From the records, pick out and copy each line containing "드라이버".

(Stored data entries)
○ ○ ○ ○

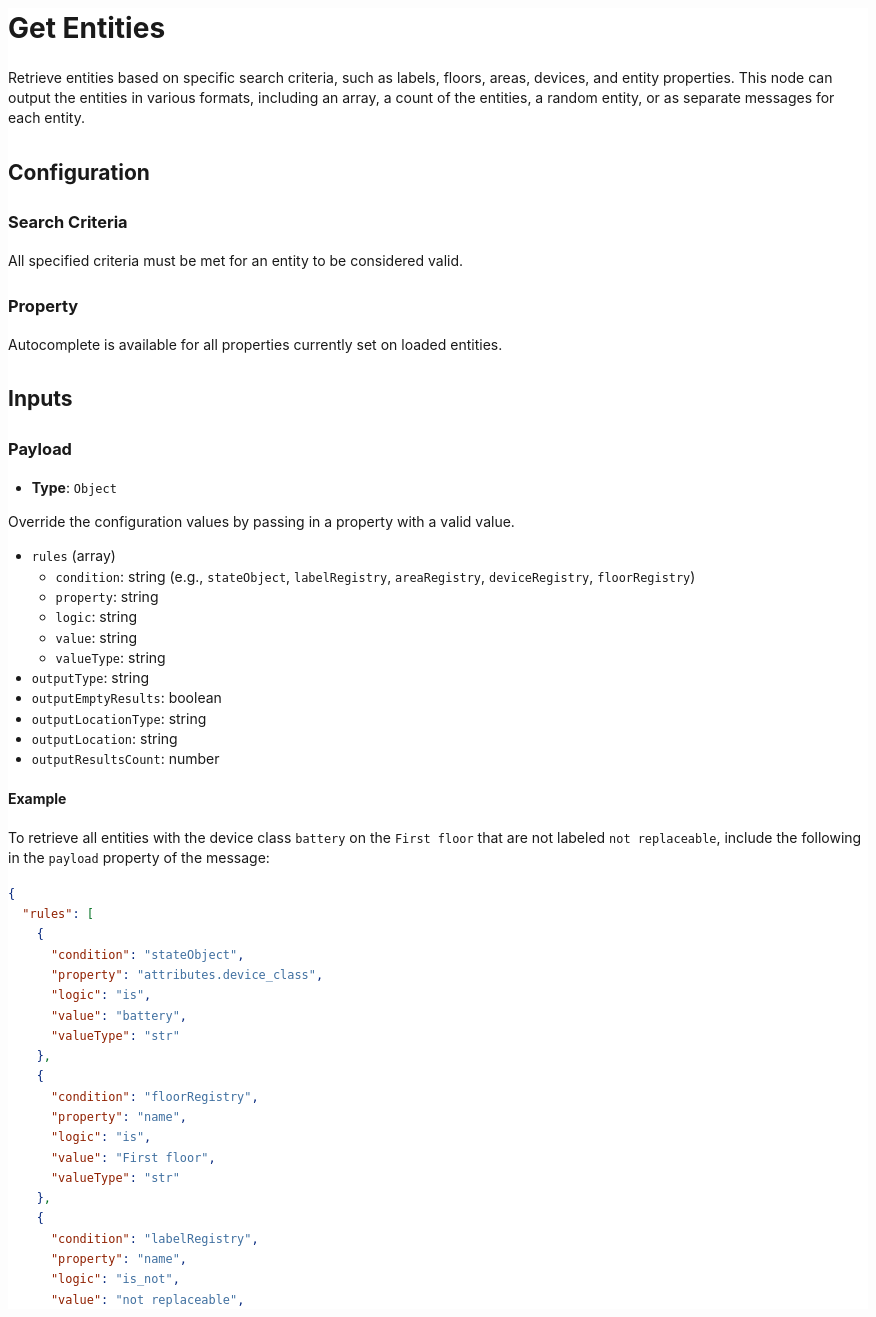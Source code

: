 # Get Entities

Retrieve entities based on specific search criteria, such as labels, floors, areas, devices, and entity properties. This node can output the entities in various formats, including an array, a count of the entities, a random entity, or as separate messages for each entity.

## Configuration

### Search Criteria

All specified criteria must be met for an entity to be considered valid.

### Property

Autocomplete is available for all properties currently set on loaded entities.

## Inputs

### Payload

- **Type**: `Object`

Override the configuration values by passing in a property with a valid value.

- `rules` (array)
  - `condition`: string (e.g., `stateObject`, `labelRegistry`, `areaRegistry`, `deviceRegistry`, `floorRegistry`)
  - `property`: string
  - `logic`: string
  - `value`: string
  - `valueType`: string
- `outputType`: string
- `outputEmptyResults`: boolean
- `outputLocationType`: string
- `outputLocation`: string
- `outputResultsCount`: number

#### Example

To retrieve all entities with the device class `battery` on the `First floor` that are not labeled `not replaceable`, include the following in the `payload` property of the message:

```json
{
  "rules": [
    {
      "condition": "stateObject",
      "property": "attributes.device_class",
      "logic": "is",
      "value": "battery",
      "valueType": "str"
    },
    {
      "condition": "floorRegistry",
      "property": "name",
      "logic": "is",
      "value": "First floor",
      "valueType": "str"
    },
    {
      "condition": "labelRegistry",
      "property": "name",
      "logic": "is_not",
      "value": "not replaceable",
```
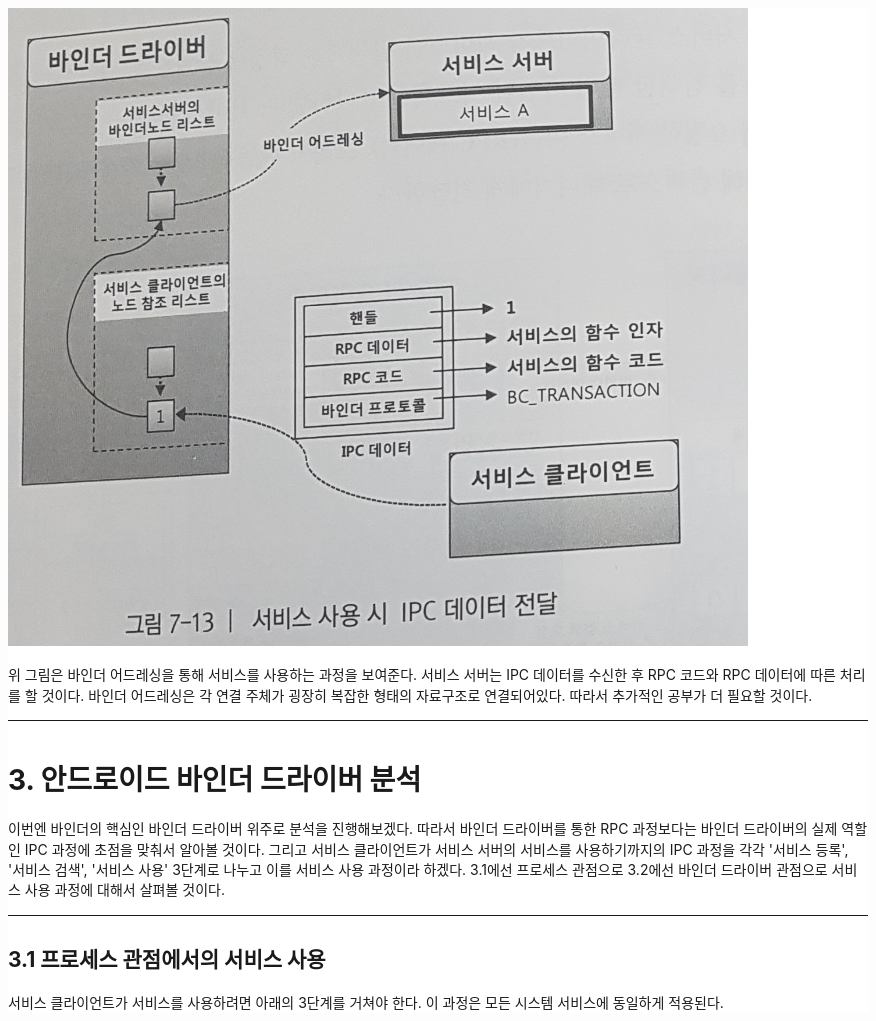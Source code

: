 ![11.png](/assets/images/10/11.png)

위 그림은 바인더 어드레싱을 통해 서비스를 사용하는 과정을 보여준다. 서비스 서버는 IPC 데이터를 수신한 후 RPC 코드와 RPC 데이터에 따른 처리를 할 것이다. 바인더 어드레싱은 각 연결 주체가 굉장히 복잡한 형태의 자료구조로 연결되어있다. 따라서 추가적인 공부가 더 필요할 것이다.

---

# 3. 안드로이드 바인더 드라이버 분석

이번엔 바인더의 핵심인 바인더 드라이버 위주로 분석을 진행해보겠다. 따라서 바인더 드라이버를 통한 RPC 과정보다는 바인더 드라이버의 실제 역할인 IPC 과정에 초점을 맞춰서 알아볼 것이다. 그리고 서비스 클라이언트가 서비스 서버의 서비스를 사용하기까지의 IPC 과정을 각각 '서비스 등록', '서비스 검색', '서비스 사용' 3단계로 나누고 이를 서비스 사용 과정이라 하겠다. 3.1에선 프로세스 관점으로 3.2에선 바인더 드라이버 관점으로 서비스 사용 과정에 대해서 살펴볼 것이다.

---

## 3.1 프로세스 관점에서의 서비스 사용

서비스 클라이언트가 서비스를 사용하려면 아래의 3단계를 거쳐야 한다. 이 과정은 모든 시스템 서비스에 동일하게 적용된다.
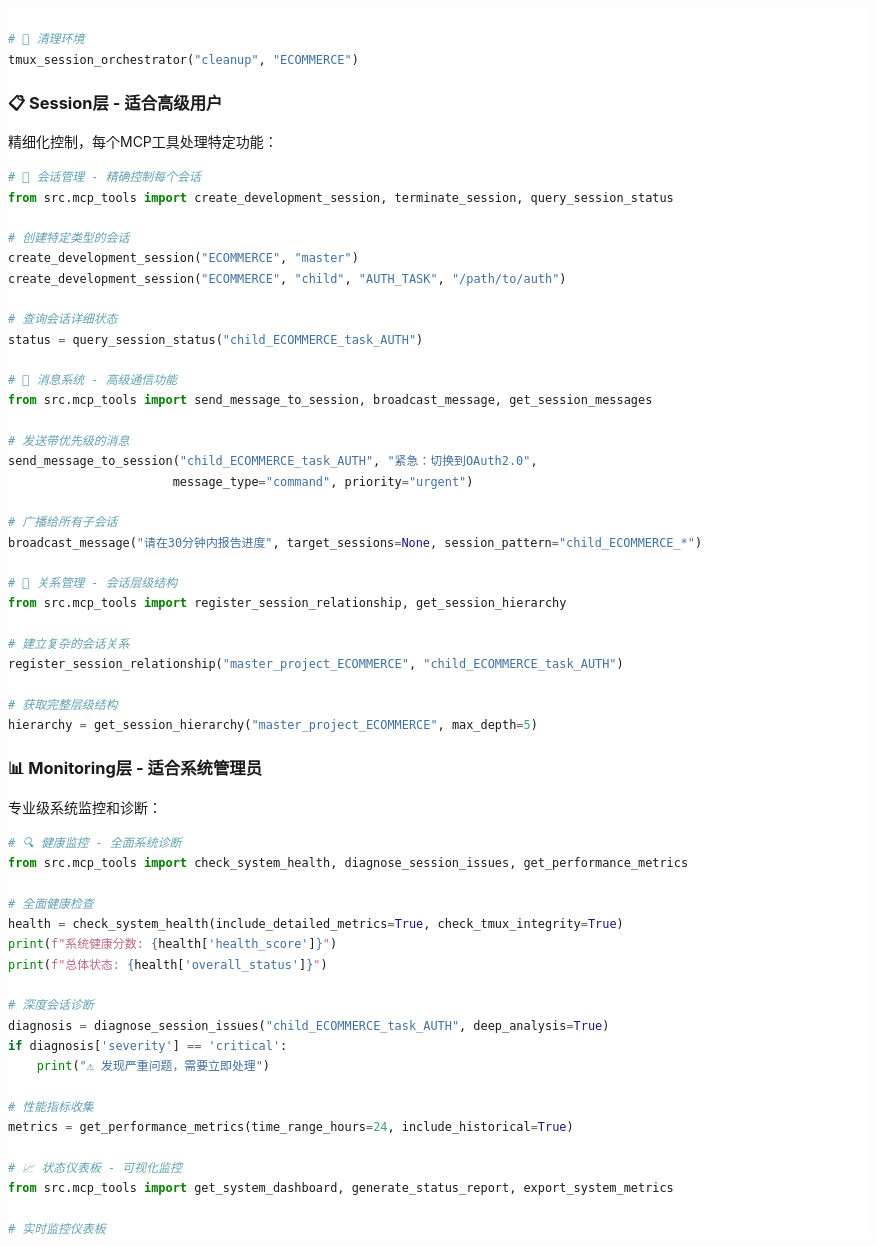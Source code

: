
 ```python

# 🧹 清理环境
tmux_session_orchestrator("cleanup", "ECOMMERCE")
```

### 📋 Session层 - 适合高级用户

精细化控制，每个MCP工具处理特定功能：

```python
# 🎯 会话管理 - 精确控制每个会话
from src.mcp_tools import create_development_session, terminate_session, query_session_status

# 创建特定类型的会话
create_development_session("ECOMMERCE", "master")
create_development_session("ECOMMERCE", "child", "AUTH_TASK", "/path/to/auth")

# 查询会话详细状态
status = query_session_status("child_ECOMMERCE_task_AUTH")

# 💬 消息系统 - 高级通信功能
from src.mcp_tools import send_message_to_session, broadcast_message, get_session_messages

# 发送带优先级的消息
send_message_to_session("child_ECOMMERCE_task_AUTH", "紧急：切换到OAuth2.0", 
                       message_type="command", priority="urgent")

# 广播给所有子会话
broadcast_message("请在30分钟内报告进度", target_sessions=None, session_pattern="child_ECOMMERCE_*")

# 🔗 关系管理 - 会话层级结构
from src.mcp_tools import register_session_relationship, get_session_hierarchy

# 建立复杂的会话关系
register_session_relationship("master_project_ECOMMERCE", "child_ECOMMERCE_task_AUTH")

# 获取完整层级结构 
hierarchy = get_session_hierarchy("master_project_ECOMMERCE", max_depth=5)
```

### 📊 Monitoring层 - 适合系统管理员

专业级系统监控和诊断：

```python
# 🔍 健康监控 - 全面系统诊断
from src.mcp_tools import check_system_health, diagnose_session_issues, get_performance_metrics

# 全面健康检查
health = check_system_health(include_detailed_metrics=True, check_tmux_integrity=True)
print(f"系统健康分数: {health['health_score']}")
print(f"总体状态: {health['overall_status']}")

# 深度会话诊断
diagnosis = diagnose_session_issues("child_ECOMMERCE_task_AUTH", deep_analysis=True)
if diagnosis['severity'] == 'critical':
    print("⚠️ 发现严重问题，需要立即处理")

# 性能指标收集
metrics = get_performance_metrics(time_range_hours=24, include_historical=True)

# 📈 状态仪表板 - 可视化监控
from src.mcp_tools import get_system_dashboard, generate_status_report, export_system_metrics

# 实时监控仪表板
```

○ ○ ○ ○

Output of the exercise
# 3. 안드로이드 바인더 드라이버 분석
이번엔 바인더의 핵심인 바인더 드라이버 위주로 분석을 진행해보겠다. 따라서 바인더 드라이버를 통한 RPC 과정보다는 바인더 드라이버의 실제 역할인 IPC 과정에 초점을 맞춰서 알아볼 것이다. 그리고 서비스 클라이언트가 서비스 서버의 서비스를 사용하기까지의 IPC 과정을 각각 '서비스 등록', '서비스 검색', '서비스 사용' 3단계로 나누고 이를 서비스 사용 과정이라 하겠다. 3.1에선 프로세스 관점으로 3.2에선 바인더 드라이버 관점으로 서비스 사용 과정에 대해서 살펴볼 것이다.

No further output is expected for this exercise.